#### [Exercise]
The expected response is a copy of every line in the entries below that includes the word "containers".
━━━━━━━━━━━━━━━━━━━━
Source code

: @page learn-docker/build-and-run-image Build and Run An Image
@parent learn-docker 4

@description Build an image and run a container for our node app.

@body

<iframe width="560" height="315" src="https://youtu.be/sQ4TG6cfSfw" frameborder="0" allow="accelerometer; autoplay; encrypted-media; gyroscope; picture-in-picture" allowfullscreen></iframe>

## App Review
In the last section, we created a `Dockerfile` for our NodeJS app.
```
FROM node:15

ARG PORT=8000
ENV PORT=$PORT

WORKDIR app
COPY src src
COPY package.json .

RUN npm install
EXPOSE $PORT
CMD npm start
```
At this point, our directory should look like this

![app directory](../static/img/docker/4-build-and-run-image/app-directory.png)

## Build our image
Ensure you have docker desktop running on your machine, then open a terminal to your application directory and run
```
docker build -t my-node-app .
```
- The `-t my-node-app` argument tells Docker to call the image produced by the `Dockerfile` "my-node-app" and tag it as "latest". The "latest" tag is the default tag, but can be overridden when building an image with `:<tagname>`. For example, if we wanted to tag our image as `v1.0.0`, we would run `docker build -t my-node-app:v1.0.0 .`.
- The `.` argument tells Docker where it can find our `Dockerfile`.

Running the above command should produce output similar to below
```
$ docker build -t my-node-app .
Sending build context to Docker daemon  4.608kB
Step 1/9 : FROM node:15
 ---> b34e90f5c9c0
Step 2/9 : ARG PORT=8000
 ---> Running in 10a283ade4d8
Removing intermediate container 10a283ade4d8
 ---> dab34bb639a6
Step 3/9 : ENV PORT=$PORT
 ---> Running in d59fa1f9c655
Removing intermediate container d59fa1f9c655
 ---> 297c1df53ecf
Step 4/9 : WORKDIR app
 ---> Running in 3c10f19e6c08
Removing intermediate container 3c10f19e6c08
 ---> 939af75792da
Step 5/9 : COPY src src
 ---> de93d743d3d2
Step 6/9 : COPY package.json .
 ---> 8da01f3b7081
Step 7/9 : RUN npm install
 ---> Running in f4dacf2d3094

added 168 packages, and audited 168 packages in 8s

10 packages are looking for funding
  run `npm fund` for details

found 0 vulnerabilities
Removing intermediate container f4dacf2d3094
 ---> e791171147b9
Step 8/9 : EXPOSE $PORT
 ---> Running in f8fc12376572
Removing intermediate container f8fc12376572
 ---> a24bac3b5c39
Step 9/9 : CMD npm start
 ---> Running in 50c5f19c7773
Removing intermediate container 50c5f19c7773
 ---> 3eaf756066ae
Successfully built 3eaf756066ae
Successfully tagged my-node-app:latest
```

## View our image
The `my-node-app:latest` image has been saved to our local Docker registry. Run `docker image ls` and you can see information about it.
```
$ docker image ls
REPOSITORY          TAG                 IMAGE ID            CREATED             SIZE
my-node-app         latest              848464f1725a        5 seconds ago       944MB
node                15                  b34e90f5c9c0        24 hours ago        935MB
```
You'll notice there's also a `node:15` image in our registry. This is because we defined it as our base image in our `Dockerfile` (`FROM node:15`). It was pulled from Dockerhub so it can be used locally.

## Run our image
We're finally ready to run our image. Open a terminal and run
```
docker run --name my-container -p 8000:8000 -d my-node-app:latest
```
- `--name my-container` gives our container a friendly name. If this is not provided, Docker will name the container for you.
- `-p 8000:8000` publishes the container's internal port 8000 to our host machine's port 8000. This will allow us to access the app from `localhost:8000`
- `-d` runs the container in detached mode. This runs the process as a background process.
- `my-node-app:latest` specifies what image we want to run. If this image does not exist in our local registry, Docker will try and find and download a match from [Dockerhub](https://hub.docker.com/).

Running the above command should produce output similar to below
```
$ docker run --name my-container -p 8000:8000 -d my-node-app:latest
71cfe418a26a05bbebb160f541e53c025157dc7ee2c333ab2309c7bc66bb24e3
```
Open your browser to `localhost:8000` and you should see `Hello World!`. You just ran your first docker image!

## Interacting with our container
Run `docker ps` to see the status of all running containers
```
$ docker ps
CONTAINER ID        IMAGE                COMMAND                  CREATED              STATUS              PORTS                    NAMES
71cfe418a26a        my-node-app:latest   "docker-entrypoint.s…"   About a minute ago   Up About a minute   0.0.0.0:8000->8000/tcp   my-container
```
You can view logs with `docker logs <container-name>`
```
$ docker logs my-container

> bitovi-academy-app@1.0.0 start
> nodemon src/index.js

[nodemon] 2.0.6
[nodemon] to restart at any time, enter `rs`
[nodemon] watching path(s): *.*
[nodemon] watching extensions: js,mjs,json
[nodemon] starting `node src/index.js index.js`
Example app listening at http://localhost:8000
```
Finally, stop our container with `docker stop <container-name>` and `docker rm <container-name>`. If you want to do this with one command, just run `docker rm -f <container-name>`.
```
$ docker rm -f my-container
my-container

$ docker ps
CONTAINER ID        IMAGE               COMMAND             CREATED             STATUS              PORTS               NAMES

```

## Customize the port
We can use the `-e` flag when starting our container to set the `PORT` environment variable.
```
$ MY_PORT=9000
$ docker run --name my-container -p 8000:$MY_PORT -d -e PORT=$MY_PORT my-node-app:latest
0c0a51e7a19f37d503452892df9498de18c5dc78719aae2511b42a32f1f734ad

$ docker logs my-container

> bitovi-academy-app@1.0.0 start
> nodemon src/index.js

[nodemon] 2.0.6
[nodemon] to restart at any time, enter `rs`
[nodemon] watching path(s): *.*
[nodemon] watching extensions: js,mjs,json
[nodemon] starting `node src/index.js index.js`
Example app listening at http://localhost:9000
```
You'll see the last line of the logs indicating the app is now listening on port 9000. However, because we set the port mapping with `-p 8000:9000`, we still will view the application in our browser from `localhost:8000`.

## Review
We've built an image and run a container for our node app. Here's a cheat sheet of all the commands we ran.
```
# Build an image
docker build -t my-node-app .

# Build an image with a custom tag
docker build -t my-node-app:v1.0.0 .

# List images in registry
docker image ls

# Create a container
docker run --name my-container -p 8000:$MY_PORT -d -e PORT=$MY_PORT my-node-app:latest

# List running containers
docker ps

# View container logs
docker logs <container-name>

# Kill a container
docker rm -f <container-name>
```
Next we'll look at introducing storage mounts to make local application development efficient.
━━━━━━━━━━━━━━━━━━━━
#### [Result of the task]
Run `docker ps` to see the status of all running containers
# List running containers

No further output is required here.